# EXERCISE DIRECTIONS
Leave out all pictures. Return exactly the lines from the top of the material through the line containing "Source code".

[Start of section]

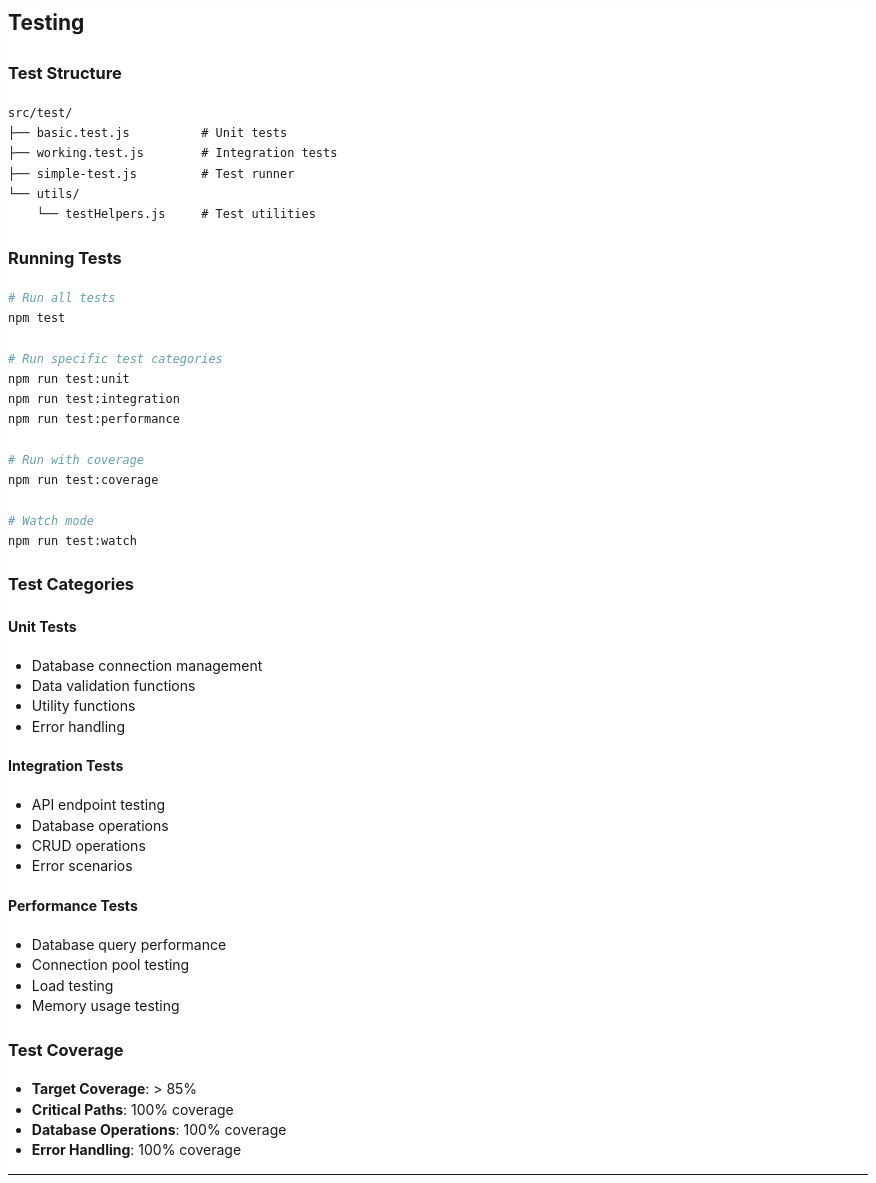 ## Testing

### Test Structure
```
src/test/
├── basic.test.js          # Unit tests
├── working.test.js        # Integration tests
├── simple-test.js         # Test runner
└── utils/
    └── testHelpers.js     # Test utilities
```

### Running Tests
```bash
# Run all tests
npm test

# Run specific test categories
npm run test:unit
npm run test:integration
npm run test:performance

# Run with coverage
npm run test:coverage

# Watch mode
npm run test:watch
```

### Test Categories

#### Unit Tests
- Database connection management
- Data validation functions
- Utility functions
- Error handling

#### Integration Tests
- API endpoint testing
- Database operations
- CRUD operations
- Error scenarios

#### Performance Tests
- Database query performance
- Connection pool testing
- Load testing
- Memory usage testing

### Test Coverage
- **Target Coverage**: > 85%
- **Critical Paths**: 100% coverage
- **Database Operations**: 100% coverage
- **Error Handling**: 100% coverage

---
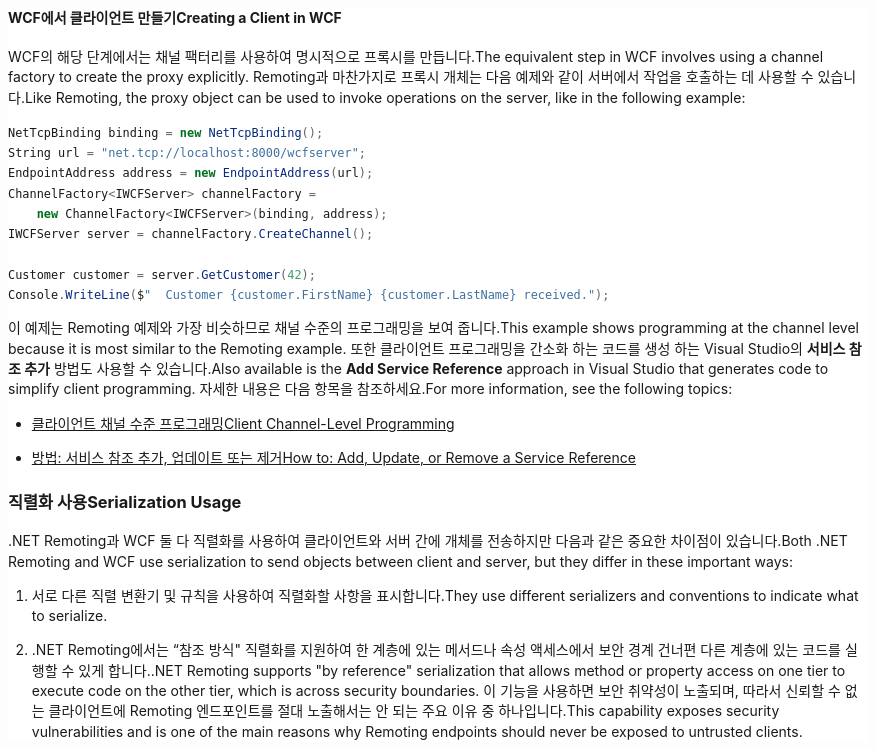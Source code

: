 #### <a name="creating-a-client-in-wcf"></a><span data-ttu-id="4bd2e-171">WCF에서 클라이언트 만들기</span><span class="sxs-lookup"><span data-stu-id="4bd2e-171">Creating a Client in WCF</span></span>  
 <span data-ttu-id="4bd2e-172">WCF의 해당 단계에서는 채널 팩터리를 사용하여 명시적으로 프록시를 만듭니다.</span><span class="sxs-lookup"><span data-stu-id="4bd2e-172">The equivalent step in WCF involves using a channel factory to create the proxy explicitly.</span></span> <span data-ttu-id="4bd2e-173">Remoting과 마찬가지로 프록시 개체는 다음 예제와 같이 서버에서 작업을 호출하는 데 사용할 수 있습니다.</span><span class="sxs-lookup"><span data-stu-id="4bd2e-173">Like Remoting, the proxy object can be used to invoke operations on the server, like in the following example:</span></span>  
  
```csharp
NetTcpBinding binding = new NetTcpBinding();  
String url = "net.tcp://localhost:8000/wcfserver";  
EndpointAddress address = new EndpointAddress(url);  
ChannelFactory<IWCFServer> channelFactory =
    new ChannelFactory<IWCFServer>(binding, address);  
IWCFServer server = channelFactory.CreateChannel();  
  
Customer customer = server.GetCustomer(42);  
Console.WriteLine($"  Customer {customer.FirstName} {customer.LastName} received.");
```  
  
 <span data-ttu-id="4bd2e-174">이 예제는 Remoting 예제와 가장 비슷하므로 채널 수준의 프로그래밍을 보여 줍니다.</span><span class="sxs-lookup"><span data-stu-id="4bd2e-174">This example shows programming at the channel level because it is most similar to the Remoting example.</span></span> <span data-ttu-id="4bd2e-175">또한 클라이언트 프로그래밍을 간소화 하는 코드를 생성 하는 Visual Studio의 **서비스 참조 추가** 방법도 사용할 수 있습니다.</span><span class="sxs-lookup"><span data-stu-id="4bd2e-175">Also available is the **Add Service Reference** approach in Visual Studio that generates code to simplify client programming.</span></span> <span data-ttu-id="4bd2e-176">자세한 내용은 다음 항목을 참조하세요.</span><span class="sxs-lookup"><span data-stu-id="4bd2e-176">For more information, see the following topics:</span></span>  
  
- [<span data-ttu-id="4bd2e-177">클라이언트 채널 수준 프로그래밍</span><span class="sxs-lookup"><span data-stu-id="4bd2e-177">Client Channel-Level Programming</span></span>](./extending/client-channel-level-programming.md)  
  
- [<span data-ttu-id="4bd2e-178">방법: 서비스 참조 추가, 업데이트 또는 제거</span><span class="sxs-lookup"><span data-stu-id="4bd2e-178">How to: Add, Update, or Remove a Service Reference</span></span>](/visualstudio/data-tools/how-to-add-update-or-remove-a-wcf-data-service-reference)  
  
### <a name="serialization-usage"></a><span data-ttu-id="4bd2e-179">직렬화 사용</span><span class="sxs-lookup"><span data-stu-id="4bd2e-179">Serialization Usage</span></span>  
 <span data-ttu-id="4bd2e-180">.NET Remoting과 WCF 둘 다 직렬화를 사용하여 클라이언트와 서버 간에 개체를 전송하지만 다음과 같은 중요한 차이점이 있습니다.</span><span class="sxs-lookup"><span data-stu-id="4bd2e-180">Both .NET Remoting and WCF use serialization to send objects between client and server, but they differ in these important ways:</span></span>  
  
1. <span data-ttu-id="4bd2e-181">서로 다른 직렬 변환기 및 규칙을 사용하여 직렬화할 사항을 표시합니다.</span><span class="sxs-lookup"><span data-stu-id="4bd2e-181">They use different serializers and conventions to indicate what to serialize.</span></span>  
  
2. <span data-ttu-id="4bd2e-182">.NET Remoting에서는 “참조 방식" 직렬화를 지원하여 한 계층에 있는 메서드나 속성 액세스에서 보안 경계 건너편 다른 계층에 있는 코드를 실행할 수 있게 합니다.</span><span class="sxs-lookup"><span data-stu-id="4bd2e-182">.NET Remoting supports "by reference" serialization that allows method or property access on one tier to execute code on the other tier, which is across security boundaries.</span></span> <span data-ttu-id="4bd2e-183">이 기능을 사용하면 보안 취약성이 노출되며, 따라서 신뢰할 수 없는 클라이언트에 Remoting 엔드포인트를 절대 노출해서는 안 되는 주요 이유 중 하나입니다.</span><span class="sxs-lookup"><span data-stu-id="4bd2e-183">This capability exposes security vulnerabilities and is one of the main reasons why Remoting endpoints should never be exposed to untrusted clients.</span></span>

[End of section]

# EXERCISE RESPONSE
 ## Testing

### Test Structure
```
src/test/
├── basic.test.js          # Unit tests
├── working.test.js        # Integration tests
├── simple-test.js         # Test runner
└── utils/
    └── testHelpers.js     # Test utilities
```

### Running Tests
```bash
# Run all tests
npm test

# Run specific test categories
npm run test:unit
npm run test:integration
npm run test:performance

# Run with coverage
npm run test:coverage

# Watch mode
npm run test:watch
```

### Test Categories

#### Unit Tests
- Database connection management
- Data validation functions
- Utility functions
- Error handling

#### Integration Tests
- API endpoint testing
- Database operations
- CRUD operations
- Error scenarios

#### Performance Tests
- Database query performance
- Connection pool testing
- Load testing
- Memory usage testing

### Test Coverage
- **Target Coverage**: > 85%
- **Critical Paths**: 100% coverage
- **Database Operations**: 100% coverage
- **Error Handling**: 100% coverage

---
Source code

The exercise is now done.